Por: Felipe Solarte Nates

-rrrrr…patojita querés cacao…rrrr-

-Eloísa…limpie la jaula, póngale agua y las semillas de chiminango a Robertico-

-¡Hoy tengo que salir del pueblo!-, exclamó, mientras temblorosa en el corredor regaba las violetas, gladiolos, rosas y geranios alineados en macetas de barro, sintiendo pena por no volverlos a ver florecer, ni cuidarlos como si fueran los hijos que no pudo tener.

-Cuando me vaya, hay que recomendarle a Marcela, que no se olvide regar las matas día de por medio- musito.

Durante el año que vistió de luto, las contadas veces que salía de su caserón conmocionaba a los habitantes del pueblo. Las pocas amigas corriendo a saludarla y ofrecerle sus servicios en lo que necesitara, mientras admiraban y envidiaban su belleza.
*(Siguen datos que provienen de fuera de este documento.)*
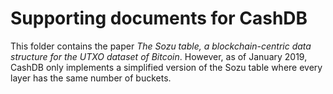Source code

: # Supporting documents for CashDB

This folder contains the paper _The Sozu table, a blockchain-centric 
data structure for the UTXO dataset of Bitcoin_. However, as of January
2019, CashDB only implements a simplified version of the Sozu table
where every layer has the same number of buckets.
Los hombres para embriagarse con su boca de labios voluptuosos, mejillas y frente de tez acanelada, con esos ojos negros enigmáticos, brillando y atrayendo como imanes y sombreados por las cejas y largo pelo liso del mismo azabache intenso.

Aunque las batas oscuras ocultaban sus formas, los enamorados recordaban la esbeltez y proporción de su cuerpo, desde que se convirtió en mujer y cuando, no había cumplido los 17 años, sus padres, con el propósito de acrecentar riqueza y poder, la comprometieron con Don Elías, quien la triplicaba en edad y era el ganadero más rico, criador de caballos, gallos de pelea y en política el cacique del pueblo.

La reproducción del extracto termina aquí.